Reminds me of when management was telling us we needed to say the line "I have the time" to patients every time we are in their room. It is very frustrating how they want us to lie to patients to cover their butt and put our own on the line in its place. I simply won't do that. My patients are adults and (usually :uhoh3: ) can handle the truth that I have a patient not doing well so I don't have the time to find the channel they want on the tv.

Specializes in CCU, SICU, CVSICU, Precepting & Teaching.
personally, i'd rather know my nurse was overworked than wonder if she was incompetent or inefficient.

i agree. i'd rather hear "short staffed" than have my request for the bedpan ignored for two hours while the nurse plays solitaire on the computer . . . which has happened to me as a patient. "short staffed" beats don't care any day. and maybe, god willing, if enough press-gainey surveys come back complaining that mamma didn't get her sweet tea immediately upon demand because the unit was short staffed (as opposed to, maybe, because all the nurses were in a code or an insane gunman was holding them all hostage), perhaps the suits would ensure adequate staffing.

a gal can dream, anyway!

Specializes in CCU, SICU, CVSICU, Precepting & Teaching.
does one really need to say it when the patient inherently figures it out?

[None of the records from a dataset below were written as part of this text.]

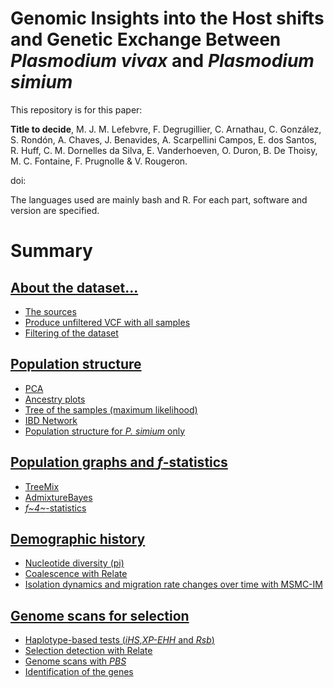 # Genomic Insights into the Host shifts and Genetic Exchange Between *Plasmodium vivax* and *Plasmodium simium*

This repository is for this paper:

**Title to decide**, M. J. M. Lefebvre, F. Degrugillier, C. Arnathau, C. González, S. Rondón, A. Chaves, J. Benavides, A. Scarpellini Campos, E. dos Santos, R. Huff, C. M. Dornelles da Silva, E. Vanderhoeven, O. Duron, B. De Thoisy, M. C. Fontaine, F. Prugnolle & V. Rougeron.


doi:

The languages used are mainly bash and R. For each part, software and version are specified.

# Summary

## [About the dataset...](https://github.com/MargauxLefebvre/EvoHistory_Simium/tree/main/Dataset_generation#about-the-dataset)

-   [The sources](https://github.com/MargauxLefebvre/EvoHistory_Simium/tree/main/Dataset_generation#the-sources)
-   [Produce unfiltered VCF with all samples](https://github.com/MargauxLefebvre/EvoHistory_Simium/tree/main/Dataset_generation#produce-unfiltered-vcf-with-all-samples)
-   [Filtering of the dataset](https://github.com/MargauxLefebvre/EvoHistory_Simium/tree/main/Dataset_generation#filtering-of-the-dataset)

## [Population structure]()

-   [PCA]()
-   [Ancestry plots]()
-   [Tree of the samples (maximum likelihood)]()
-   [IBD Network]()
-   [Population structure for *P. simium* only]()


## [Population graphs and *f*-statistics]()

-   [TreeMix]()
-   [AdmixtureBayes]()
-   [*f~4~*-statistics]()

## [Demographic history]()

-   [Nucleotide diversity (pi)]()
-   [Coalescence with Relate]()
-   [Isolation dynamics and migration rate changes over time with MSMC-IM]()

## [Genome scans for selection]()

-   [Haplotype-based tests (*iHS*,*XP-EHH* and *Rsb*)]()
-   [Selection detection with Relate]()
-   [Genome scans with *PBS*]()
-   [Identification of the genes]()
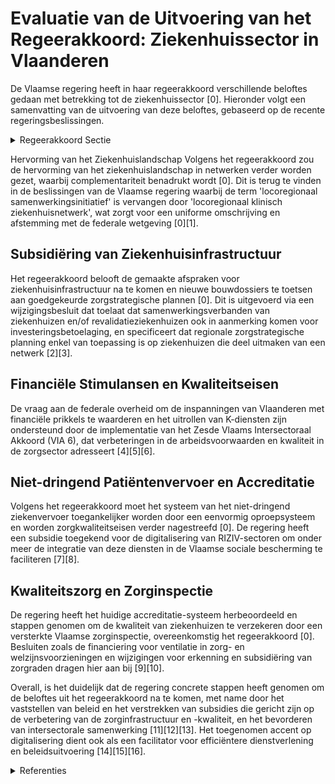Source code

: # Evaluatie van de Uitvoering van het Regeerakkoord: Ziekenhuissector in Vlaanderen

De Vlaamse regering heeft in haar regeerakkoord verschillende beloftes gedaan met betrekking tot de ziekenhuissector \[0\]. Hieronder volgt een samenvatting van de uitvoering van deze beloftes, gebaseerd op de recente regeringsbeslissingen.

<details>
        <summary>Regeerakkoord Sectie </summary>
        <p>1.2.3.4 Ziekenhuizen De hervorming van het ziekenhuislandschap in netwerken wordt verder gezet. De zorgs-trategische planning is in de voorbije regeerperiode van een kader voorzien en wordt getest in de locoregionale samenwer-kingsverbanden die hiermee aan de slag kunnen. Dit moet leiden tot een betere verde-ling van het aanbod en minder overlap. Binnen de regionale zorgzones zorgen we ook hier voor de verdere afstemming met de eerstelijn en de netwerken GGZ. We zetten verder in op alternatieve tussen-vormen van geïntegreerde zorg, waarbij we vragen aan de federale overheid om de inspanningen van Vlaanderen op dit vlak met financiële prikkels te waarderen. Waar nodig maken we bilaterale akkoorden met de federale overheid zonder dat de andere gemeenschappen partij hoeven te zijn, om zo het Vlaamse zorgbeleid maxi-maal af te stemmen op de specifieke noden van de Vlaamse bevolking. Voor de ziekenhuisinfrastructuur komen we de gemaakte afspraken na. Nieuwe bouwdossiers worden getoetst aan de goedgekeurde zorgstrategische plannen. We stimuleren daarbij dossiers die gestoeld zijn op innovatieve concepten op vlak van samenwerking binnen netwerken. Vlaanderen zal het toegewezen aantal NMR-scanners verdelen in functie van de zorgnood. We laten een onafhankelijke studie uitvoeren naar de personeelsnormering. We rollen de K-diensten verder uit. Voor het niet-dringend patiëntenvervoer werden in de vorige regeerperiode de erken-ningsnormen en kwaliteitsvereisten vast gelegd. Zoals bij de hervorming van de dringende geneeskundige hulpverlening zorgen we ook bij het niet-dringend patiënten vervoer voor tariefzekerheid voor de patiënt. Het systeem van het niet-dringend ziekenvervoer moet vlot toegankelijk zijn door het instellen van een eenvormig oproep systeem. Hierdoor kunnen vraag en aanbod optimaal op elkaar afge-stemd worden. We blijven inzetten op kwaliteitseisen voor ziekenhuizen. Het huidig accrediterings-systeem wordt in samenspraak met de sector beoordeeld op zijn meerwaarde. De kwaliteit van de ziekenhuizen wordt geïnspecteerd door een versterkte Vlaamse zorginspectie. In het kader van de algemene bevoegdheid voor kwaliteitsbeleid en naar analogie met datgene wat voor de Woonzorgcentra is ontwikkeld, wordt voor de algemene zieken-huizen door het bevoegde agentschap en in overleg met de betrokken stakeholders en de zorginspectie, een aangepast referentie-kader kwaliteit van zorg inzake vroegtijdige zorgplanning, palliatieve zorg en levensein-dezorg (o.a. euthanasie) ontwikkeld. </p>
        </details> 

Hervorming van het Ziekenhuislandschap
Volgens het regeerakkoord zou de hervorming van het ziekenhuislandschap in netwerken verder worden gezet, waarbij complementariteit benadrukt wordt \[0\]. Dit is terug te vinden in de beslissingen van de Vlaamse regering waarbij de term 'locoregionaal samenwerkingsinitiatief' is vervangen door 'locoregionaal klinisch ziekenhuisnetwerk', wat zorgt voor een uniforme omschrijving en afstemming met de federale wetgeving \[0\]\[1\].

## Subsidiëring van Ziekenhuisinfrastructuur
Het regeerakkoord belooft de gemaakte afspraken voor ziekenhuisinfrastructuur na te komen en nieuwe bouwdossiers te toetsen aan goedgekeurde zorgstrategische plannen \[0\]. Dit is uitgevoerd via een wijzigingsbesluit dat toelaat dat samenwerkingsverbanden van ziekenhuizen en/of revalidatieziekenhuizen ook in aanmerking komen voor investeringsbetoelaging, en specificeert dat regionale zorgstrategische planning enkel van toepassing is op ziekenhuizen die deel uitmaken van een netwerk \[2\]\[3\].

## Financiële Stimulansen en Kwaliteitseisen
De vraag aan de federale overheid om de inspanningen van Vlaanderen met financiële prikkels te waarderen en het uitrollen van K-diensten zijn ondersteund door de implementatie van het Zesde Vlaams Intersectoraal Akkoord (VIA 6), dat verbeteringen in de arbeidsvoorwaarden en kwaliteit in de zorgsector adresseert \[4\]\[5\]\[6\].

## Niet-dringend Patiëntenvervoer en Accreditatie
Volgens het regeerakkoord moet het systeem van het niet-dringend ziekenvervoer toegankelijker worden door een eenvormig oproepsysteem en worden zorgkwaliteitseisen verder nagestreefd \[0\]. De regering heeft een subsidie toegekend voor de digitalisering van RIZIV-sectoren om onder meer de integratie van deze diensten in de Vlaamse sociale bescherming te faciliteren \[7\]\[8\].

## Kwaliteitszorg en Zorginspectie
De regering heeft het huidige accreditatie-systeem herbeoordeeld en stappen genomen om de kwaliteit van ziekenhuizen te verzekeren door een versterkte Vlaamse zorginspectie, overeenkomstig het regeerakkoord \[0\]. Besluiten zoals de financiering voor ventilatie in zorg- en welzijnsvoorzieningen en wijzigingen voor erkenning en subsidiëring van zorgraden dragen hier aan bij \[9\]\[10\].

Overall, is het duidelijk dat de regering concrete stappen heeft genomen om de beloftes uit het regeerakkoord na te komen, met name door het vaststellen van beleid en het verstrekken van subsidies die gericht zijn op de verbetering van de zorginfrastructuur en -kwaliteit, en het bevorderen van intersectorale samenwerking \[11\]\[12\]\[13\]. Het toegenomen accent op digitalisering dient ook als een facilitator voor efficiëntere dienstverlening en beleidsuitvoering \[14\]\[15\]\[16\].

<details>
        <summary> Referenties</summary>
        **[\[0\]](http://themis.vlaanderen.be/id/nieuwsbrief-info/618B90FE364ED90008000B7B)** : **(2021-11-12)** Wijzigingsbesluit zorgstrategische planning: uniforme benamingen en bepaling vereiste van complementariteit Ontwerpbesluit van de Vlaamse Regering tot wijziging van het besluit van de Vlaamse Regering... 

**[\[1\]](http://themis.vlaanderen.be/id/nieuwsbrief-info/60D1F14C364ED90008000319)** : **(2021-06-25)** Wijzigingsbesluit zorgstrategische planning: uniforme benamingen en bepaling vereiste van complementariteit Voorontwerp van besluit van de Vlaamse Regering tot wijziging van het besluit van de Vlaamse... 

**[\[2\]](http://themis.vlaanderen.be/id/resource/2d58a8a0-4927-11ec-94bb-99a9d1e168fe)** : **(2020-10-09)** Wijzigingsbesluit subsidiëring infrastructuur ziekenhuizen en zorgstrategische planning Voorontwerp van besluit van de Vlaamse Regering tot wijziging van het besluit van de Vlaamse Regering van 14 jul... 

**[\[3\]](http://themis.vlaanderen.be/id/resource/84635840-492a-11ec-94bb-99a9d1e168fe)** : **(2020-03-06)** Wijzigingsbesluit subsidiëring infrastructuur ziekenhuizen en zorgstrategische planning Voorontwerp van besluit van de Vlaamse Regering tot wijziging van het besluit van de Vlaamse Regering van 14 jul... 

**[\[4\]](http://themis.vlaanderen.be/id/nieuwsbericht/64A2F5292D77B42474D4F1DC)** : **(2023-07-07)** Uitvoering VIA-6 in private geregionaliseerde zorgsectoren: verbeteren arbeidsvoorwaarden Ontwerpbesluit van de Vlaamse Regering tot uitvoering van deel III van luik III van het zesde Vlaams Intersect... 

**[\[5\]](http://themis.vlaanderen.be/id/nieuwsbrief-info/616E8D18364ED900080001FE)** : **(2021-10-22)** Zesde Vlaams Intersectoraal Akkoord (VIA 6): kwaliteitsbudget geregionaliseerde zorgsectoren Ontwerpbesluit van de Vlaamse Regering tot uitvoering van deel III van luik III van het zesde Vlaams Inters... 

**[\[6\]](http://themis.vlaanderen.be/id/nieuwsbrief-info/60C8A3F9364ED900080003E0)** : **(2021-06-18)** Vlaams Intersectoraal akkoord (VIA6): wijziging uitvoeringsbesluit budget private revalidatieziekenhuizen Voorontwerp van besluit van de Vlaamse Regering tot wijziging van het besluit van de Vlaamse R... 

**[\[7\]](http://themis.vlaanderen.be/id/nieuwsbrief-info/619E482C364ED90008000004)** : **(2021-11-26)** Plan Vlaamse Veerkracht: subsidie digitalisering RIZIV-sectoren Digitalisering RIZIV-sectoren Ontwerpbesluit van de Vlaamse Regering tot toekenning van een subsidie aan de revalidatieziekenhuizen, de ... 

**[\[8\]](http://themis.vlaanderen.be/id/nieuwsbrief-info/61FCE382D5F0FAFA87AFAABF)** : **(2022-02-04)** Plan Vlaamse Veerkracht: dossiernummer 46 “Optrekken strategische forfaits ziekenhuizen” voor dringende of onafwendbare investeringen in ziekenhuizen  Aansluitend op actiepunt 46 van het relanceplan V... 

**[\[9\]](http://themis.vlaanderen.be/id/nieuwsbrief-info/634688691EA6B745D23CB85A)** : **(2022-10-14)** Plan Vlaamse Veerkracht: uitbreiding kwaliteitskader ventilatie in woonzorgcentra naar andere zorg- en welzijnsvoorzieningen WVG Financiering van de uitbreiding van een kwaliteitskader voor ventilatie... 

**[\[10\]](http://themis.vlaanderen.be/id/nieuwsbericht/65706CBFE2E2C9E5814BED6A)** : **(2023-12-08)** Erkenning zorgraden: wijzigingsbesluiten Voorontwerp van besluit van de Vlaamse Regering tot wijziging van het besluit van de Vlaamse Regering van 17 mei 2019 tot erkenning en subsidiëring van de zorg... 

**[\[11\]](http://themis.vlaanderen.be/id/nieuwsbrief-info/638F4F0CC2B90D4571CF75B8)** : **(2022-12-09)** Ondersteuning eerstelijnszorgaanbieders en interdisciplinaire samenwerking in de praktijkvoering en uitbreiding opdrachten huisartsenkringen Ontwerpbesluit van de Vlaamse Regering tot ondersteuning va... 

**[\[12\]](http://themis.vlaanderen.be/id/nieuwsbericht/65785CB7E2E2C9E5814C0367)** : **(2023-12-15)** Aanvullende programmatienormen voor het gespecialiseerd zorgprogramma 'acute beroertezorg met invasieve procedures' Voorontwerp van besluit van de Vlaamse Regering tot bepaling van aanvullende program... 

**[\[13\]](http://themis.vlaanderen.be/id/nieuwsbrief-info/6316F65B9531BD6B9732C4E2)** : **(2022-09-09)** Ondersteuning eerstelijnszorgaanbieders en interdisciplinaire samenwerking in de praktijkvoering en uitbreiding opdrachten huisartsenkringen Voorontwerp van besluit van de Vlaamse Regering tot onderst... 

**[\[14\]](http://themis.vlaanderen.be/id/nieuwsbrief-info/6093A08A364ED9000800002B)** : **(2021-05-07)** Plan Vlaamse Veerkracht: dossier 115 Digitalisering RIZIV-sectoren  In het kader van het relanceplan Vlaamse Veerkracht keurt de Vlaamse Regering de principes goed voor de uitvoering van het project V... 

**[\[15\]](http://themis.vlaanderen.be/id/nieuwsbrief-info/636A54CF34B8770AF8FDE1D7)** : **(2022-11-10)** Plan Vlaamse Veerkracht: Digitaliseringsprojecten Zorg en Gezondheid en Vlaamse Sociale Bescherming Digitaliseringsprojecten Zorg en Gezondheid en Vlaamse Sociale Bescherming  In het kader van ​het in... 

**[\[16\]](http://themis.vlaanderen.be/id/nieuwsbericht/652F9E6E7FDB1A5D078293C7)** : **(2023-10-20)** Indexeringsmechanisme strategische forfaits ziekenhuizen: wijzigingsbesluit Ontwerpbesluit van de Vlaamse Regering tot wijziging van artikel 6 van het besluit van de Vlaamse Regering van 14 juli 2017 ... 
        </details>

never overestimate the iq of the average patient. or the commonness of "common sense."

Specializes in LTC, med/surg, hospice.

It wouldn't be such a huge problem if nurses weren't doing everything under the sun on top of the nursing duties.

Some patients/family are more aware than others. I'm often asked..how many patients I have. If I'm in charge..I tell them I have the whole floor.

When pt's ask if we are short staffed I usually say something like, "Our census is up tonight. Although I have everything undercontrol you might have to be pretty patient tonight. They call it being a "patient" right."

Therefore I have not lied or made myself look bad, but reassured the pt that I will still give good care, but it may be a little slower. Ending in a little joke usually eases the tension.